Fresh violence near the Kenyan coast has led to the deaths of at least 15 people, officials said on Tuesday, a day after Somali Shebab rebels killed almost 50 people in the same region. The al-Qaeda linked Harakat al-Shebab al-Mujahideen said that its fighters executed the attack on a Kenyan village, and its commando unit had been able to return to base after two nights of bloodshed.
“We carried out another attack last night. We killed 20 people, mainly police and Kenyan wildlife wardens. The commandos have been going to several places looking for military personnel”, Abdulaziz Abu Musab, Shebab’s military spokesman said.

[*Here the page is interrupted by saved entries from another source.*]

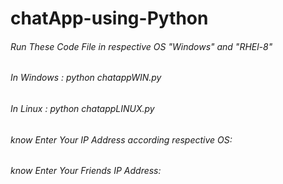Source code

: # chatApp-using-Python

###### Run These Code File in respective OS "Windows" and "RHEl-8"

###### In Windows : python chatappWIN.py

###### In Linux : python chatappLINUX.py

###### know Enter Your IP Address according respective OS: 

###### know Enter Your Friends IP Address:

“The commandos have fulfilled their duties and returned peacefully to their base”, he added. He, however, did not say if the insurgents were still in Kenya or had gone back to Somalia, some 100 kilometers to the north.
On Monday, the police confirmed that the gunmen who had attacked the village Poromoko, reportedly belonging to the same set of people who had killed around 50 in the town Mpeketoni, both in Lamu county, on Sunday. Zipporah Mboroki, spokeswoman for the Kenyan police, said that the attack happened at a time when top officials flew into the region to coordinate local security operations.
The assault on Mpeketoni, near popular tourist resort island of Lamu, late on Sunday was the most lethal attack in Kenya since a siege on Westgate shopping mall last September in capital city Nairobi, which saw 67 people die.
Witnesses say that the militants reached the predominantly Christian town late on Sunday night, and attacked hotels, homes and a police station. They reportedly executed non-Muslims and spared the lives of Muslim men, women and children. According to witnesses, they forced people out of their homes and shot them in the head one after the other.